W ostatnich dniach olescy kryminalni pokazali, że nie ma miejsca dla złodziei w ich rejonie. Dwóch mieszkańców województwa śląskiego zostało zatrzymanych za kradzież zabytkowego motoroweru, którego wartość oszacowano na ponad 8 tysięcy złotych. Zarzuty, jakie postawiono mężczyznom, nie budzą wątpliwości – obaj przyznali się do winy, a ich sprawa teraz trafi przed oblicze sądu. Przestępstwo to może skutkować karą do 5 lat pozbawienia wolności, co dla amatorów cudzej własności musi być trudną do przetrawienia informacją.
DRAMAT WŁAŚCICIELA
Wszystko zaczęło się 2 września, około godziny 22:00, kiedy to 20-letni właściciel pięknie odrestaurowanego Simsona Comfort S51 zgłosił kradzież swojego skarbu w Kucobach. Młody mężczyzna mógł być dumny z jego stanu technicznego oraz estetycznego – motorower był w świetnej formie. Kradzież okazała się ogromnym ciosem dla niego, który z pasją oddał się renowacji maszyny. Na szczęście, po zgłoszeniu incydentu, sprawą szybko zajęli się policjanci.

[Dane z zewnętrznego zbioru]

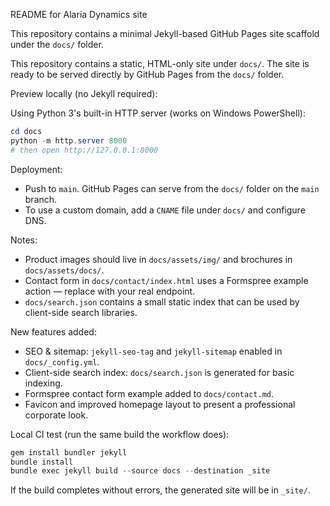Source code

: README for Alaria Dynamics site

This repository contains a minimal Jekyll-based GitHub Pages site scaffold under the `docs/` folder.

This repository contains a static, HTML-only site under `docs/`. The site is ready to be served directly by GitHub Pages from the `docs/` folder.

Preview locally (no Jekyll required):

Using Python 3's built-in HTTP server (works on Windows PowerShell):

```powershell
cd docs
python -m http.server 8000
# then open http://127.0.0.1:8000
```

Deployment:

- Push to `main`. GitHub Pages can serve from the `docs/` folder on the `main` branch.
- To use a custom domain, add a `CNAME` file under `docs/` and configure DNS.

Notes:

- Product images should live in `docs/assets/img/` and brochures in `docs/assets/docs/`.
- Contact form in `docs/contact/index.html` uses a Formspree example action — replace with your real endpoint.
- `docs/search.json` contains a small static index that can be used by client-side search libraries.

New features added:

- SEO & sitemap: `jekyll-seo-tag` and `jekyll-sitemap` enabled in `docs/_config.yml`.
- Client-side search index: `docs/search.json` is generated for basic indexing.
- Formspree contact form example added to `docs/contact.md`.
- Favicon and improved homepage layout to present a professional corporate look.

Local CI test (run the same build the workflow does):

```powershell
gem install bundler jekyll
bundle install
bundle exec jekyll build --source docs --destination _site
```

If the build completes without errors, the generated site will be in `_site/`.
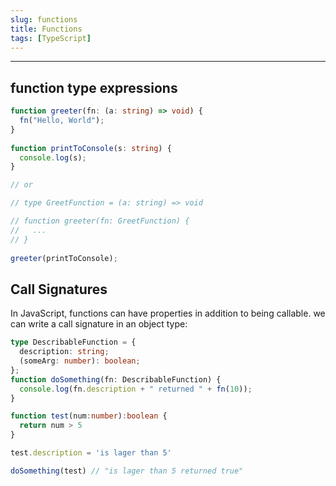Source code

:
 ```yaml
---
slug: functions
title: Functions
tags: [TypeScript]
---
```

***

## function type expressions

```ts
function greeter(fn: (a: string) => void) {
  fn("Hello, World");
}
 
function printToConsole(s: string) {
  console.log(s);
}

// or

// type GreetFunction = (a: string) => void

// function greeter(fn: GreetFunction) {
//   ...
// }
 
greeter(printToConsole);
```

## Call Signatures

In JavaScript, functions can have properties in addition to being callable. we can write a call signature in an object type:

```ts
type DescribableFunction = {
  description: string;
  (someArg: number): boolean;
};
function doSomething(fn: DescribableFunction) {
  console.log(fn.description + " returned " + fn(10));
}

function test(num:number):boolean {
  return num > 5
}

test.description = 'is lager than 5'

doSomething(test) // "is lager than 5 returned true"
```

SKUTECZNA INTERWENCJA POLICJI
Funkcjonariusze, obserwując rozwój sytuacji i analizując zebrany materiał dowodowy, podjęli szybkie działania. Już trzy dni po kradzieży, w ręce policji wpadli podejrzani – 31-latek i 59-latek. Starszy z mężczyzn miał na swoim terenie ukryty skradziony motorower, co całkowicie rozwiało wszelkie wątpliwości co do ich udziału w przestępstwie.

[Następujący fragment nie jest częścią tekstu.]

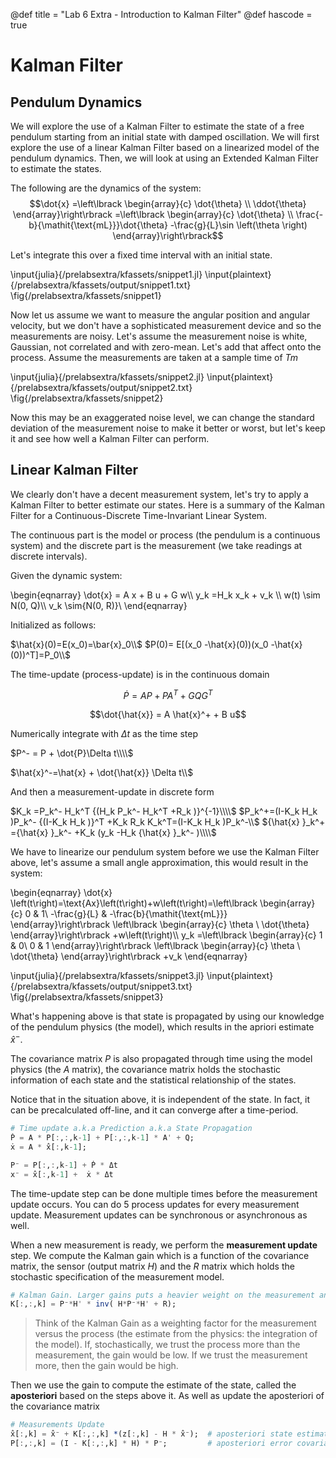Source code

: 
@def title = "Lab 6 Extra - Introduction to Kalman Filter"
@def hascode = true

# Kalman Filter
## Pendulum Dynamics
We will explore the use of a Kalman Filter to estimate the state of a free pendulum starting from an initial state with damped oscillation. We will first explore the use of a linear Kalman Filter based on a linearized model of the pendulum dynamics. Then, we will look at using an Extended Kalman Filter to estimate the states.

The following are the dynamics of the system:
$$\dot{x} =\left\lbrack \begin{array}{c}
\dot{\theta} \\
\ddot{\theta} 
\end{array}\right\rbrack =\left\lbrack \begin{array}{c}
\dot{\theta} \\
\frac{-b}{\mathit{\text{mL}}}\dot{\theta} -\frac{g}{L}\sin \left(\theta \right)
\end{array}\right\rbrack$$

Let's integrate this over a fixed time interval with an initial state. 

\input{julia}{/prelabsextra/kfassets/snippet1.jl}
\input{plaintext}{/prelabsextra/kfassets/output/snippet1.txt}
\fig{/prelabsextra/kfassets/snippet1}

Now let us assume we want to measure the angular position and angular velocity, but we don't have a sophisticated measurement device and so the measurements are noisy. Let's assume the measurement noise is white, Gaussian, not correlated and with zero-mean. Let's add that affect onto the process. Assume the measurements are taken at a sample time of *Tm*


\input{julia}{/prelabsextra/kfassets/snippet2.jl}
\input{plaintext}{/prelabsextra/kfassets/output/snippet2.txt}
\fig{/prelabsextra/kfassets/snippet2}

Now this may be an exaggerated noise level, we can change the standard deviation of the measurement noise to make it better or worst, but let's keep it and see how well a Kalman Filter can perform.

## Linear Kalman Filter
We clearly don't have a decent measurement system, let's try to apply a Kalman Filter to better estimate our states. Here is a summary of the Kalman Filter for a Continuous-Discrete Time-Invariant Linear System.

The continuous part is the model or process (the pendulum is a continuous system) and the discrete part is the measurement (we take readings at discrete intervals).

Given the dynamic system:

\begin{eqnarray}
  \dot{x} = A x + B u + G w\\\\
  y_k =H_k x_k + v_k \\\\
  w(t) \sim N(0, Q)\\\\
  v_k \sim{N(0, R)}\\
\end{eqnarray}

Initialized as follows:

$\hat{x}(0)=E(x_0)=\bar{x}_0\\$
$P(0)= E[(x_0 -\hat{x}(0))(x_0 -\hat{x}(0))^T]=P_0\\$

The time-update (process-update) is in the continuous domain

$$\dot{P}=AP + PA^T + GQG^T$$

$$\dot{\hat{x}} = A \hat{x}^+ + B u$$

Numerically integrate with $\Delta t$ as the time step

$P^- = P + \dot{P}\Delta t\\\\$

$\hat{x}^-=\hat{x} + \dot{\hat{x}} \Delta t\\$

And then a measurement-update in discrete form

$K_k =P_k^- H_k^T {(H_k P_k^- H_k^T +R_k )}^{-1}\\\\$
$P_k^+=(I-K_k H_k )P_k^- {(I-K_k H_k )}^T +K_k R_k K_k^T=(I-K_k H_k )P_k^-\\$
${\hat{x} }_k^+ ={\hat{x} }_k^- +K_k (y_k -H_k {\hat{x} }_k^- )\\\\$

We have to linearize our pendulum system before we use the Kalman Filter above, let's assume a small angle approximation, this would result in the system:

\begin{eqnarray}
\dot{x} \left(t\right)=\text{Ax}\left(t\right)+w\left(t\right)=\left\lbrack \begin{array}{c}
0 & 1\\
-\frac{g}{L} & -\frac{b}{\mathit{\text{mL}}}
\end{array}\right\rbrack \left\lbrack \begin{array}{c}
\theta \\
\dot{\theta} 
\end{array}\right\rbrack +w\left(t\right)\\\\
y_k =\left\lbrack \begin{array}{c}
1 & 0\\
0 & 1
\end{array}\right\rbrack \left\lbrack \begin{array}{c}
\theta \\
\dot{\theta} 
\end{array}\right\rbrack +v_k
\end{eqnarray}

\input{julia}{/prelabsextra/kfassets/snippet3.jl}
\input{plaintext}{/prelabsextra/kfassets/output/snippet3.txt}
\fig{/prelabsextra/kfassets/snippet3}


What's happening above is that state is propagated by using our knowledge of the pendulum physics (the model), which results in the apriori estimate $\hat{x}^-$. 

The covariance matrix $P$ is also propagated through time using the model physics (the $A$ matrix), the covariance matrix holds the stochastic information of each state and the statistical relationship of the states. 

Notice that in the situation above, it is independent of the state. In fact, it can be precalculated off-line, and it can converge after a time-period.
```julia
# Time update a.k.a Prediction a.k.a State Propagation
Ṗ = A * P[:,:,k-1] + P[:,:,k-1] * A' + Q; 
ẋ = A * x̂[:,k-1];

P⁻ = P[:,:,k-1] + Ṗ * Δt
x⁻ = x̂[:,k-1] +  ẋ * Δt
```
The time-update step can be done multiple times before the measurement update occurs. You can do 5 process updates for every measurement update. Measurement updates can be synchronous or asynchronous as well. 

When a new measurement is ready, we perform the **measurement update** step. We compute the Kalman gain which is a function of the covariance matrix, the sensor (output matrix $H$) and the $R$ matrix which holds the stochastic specification of the measurement model.

```julia
# Kalman Gain. Larger gains puts a heavier weight on the measurement and vice versa.
K[:,:,k] = P⁻*H' * inv( H*P⁻*H' + R);
```
>Think of the Kalman Gain as a weighting factor for the measurement versus the process (the estimate from the physics: the integration of the model). If, stochastically, we trust the process more than the measurement, the gain would be low. If we trust the measurement more, then the gain would be high. 

Then we use the gain to compute the estimate of the state, called the **aposteriori** based on the steps above it. As well as update the aposteriori of the covariance matrix

```julia
# Measurements Update 
x̂[:,k] = x̂⁻ + K[:,:,k] *(z[:,k] - H * x̂⁻);  # aposteriori state estimate update
P[:,:,k] = (I - K[:,:,k] * H) * P⁻;         # aposteriori error covariance update
```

PRAWOWITY WŁAŚCICIEL MOŻE SPAĆ SPOKOJNIE
Na szczęście, dzięki determinacji oleskich kryminalnych, motorower wrócił do swojego prawowitego właściciela. Wydaje się, że sprawcy, którzy usłyszeli zarzuty kradzieży, nie będą się w najbliższym czasie cieszyć wolnością. Miejmy nadzieję, że ich los będzie przestrogą dla innych, którzy myślą, że kradzież cudzej własności może mieć łatwe konsekwencje. Nie ma nic gorszego niż myślenie, że wszystko jest na wyciągnięcie ręki – przynajmniej w Olesnie, coś takiego kończy się na policyjnej izbie zatrzymań.